* [Task details]: The answer must be every line of the records below that holds the word "results".

**** Dataset extract

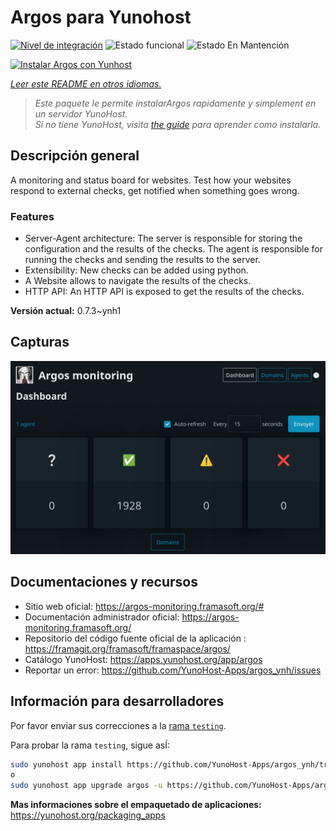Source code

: <!--
Este archivo README esta generado automaticamente<https://github.com/YunoHost/apps/tree/master/tools/readme_generator>
No se debe editar a mano.
-->

# Argos para Yunohost

[![Nivel de integración](https://apps.yunohost.org/badge/integration/argos)](https://ci-apps.yunohost.org/ci/apps/argos/)
![Estado funcional](https://apps.yunohost.org/badge/state/argos)
![Estado En Mantención](https://apps.yunohost.org/badge/maintained/argos)

[![Instalar Argos con Yunhost](https://install-app.yunohost.org/install-with-yunohost.svg)](https://install-app.yunohost.org/?app=argos)

*[Leer este README en otros idiomas.](./ALL_README.md)*

> *Este paquete le permite instalarArgos rapidamente y simplement en un servidor YunoHost.*  
> *Si no tiene YunoHost, visita [the guide](https://yunohost.org/install) para aprender como instalarla.*

## Descripción general

A monitoring and status board for websites. Test how your websites respond to external checks, get notified when something goes wrong.

### Features

- Server-Agent architecture: The server is responsible for storing the configuration and the results of the checks. The agent is responsible for running the checks and sending the results to the server.
- Extensibility: New checks can be added using python.
- A Website allows to navigate the results of the checks.
- HTTP API: An HTTP API is exposed to get the results of the checks.



**Versión actual:** 0.7.3~ynh1

## Capturas

![Captura de Argos](./doc/screenshots/screenshot.jpg)

## Documentaciones y recursos

- Sitio web oficial: <https://argos-monitoring.framasoft.org/#>
- Documentación administrador oficial: <https://argos-monitoring.framasoft.org/>
- Repositorio del código fuente oficial de la aplicación : <https://framagit.org/framasoft/framaspace/argos/>
- Catálogo YunoHost: <https://apps.yunohost.org/app/argos>
- Reportar un error: <https://github.com/YunoHost-Apps/argos_ynh/issues>

## Información para desarrolladores

Por favor enviar sus correcciones a la [rama `testing`](https://github.com/YunoHost-Apps/argos_ynh/tree/testing).

Para probar la rama `testing`, sigue asÍ:

```bash
sudo yunohost app install https://github.com/YunoHost-Apps/argos_ynh/tree/testing --debug
o
sudo yunohost app upgrade argos -u https://github.com/YunoHost-Apps/argos_ynh/tree/testing --debug
```

**Mas informaciones sobre el empaquetado de aplicaciones:** <https://yunohost.org/packaging_apps>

********

* [Finished task]:
- Server-Agent architecture: The server is responsible for storing the configuration and the results of the checks. The agent is responsible for running the checks and sending the results to the server.
- A Website allows to navigate the results of the checks.
- HTTP API: An HTTP API is exposed to get the results of the checks.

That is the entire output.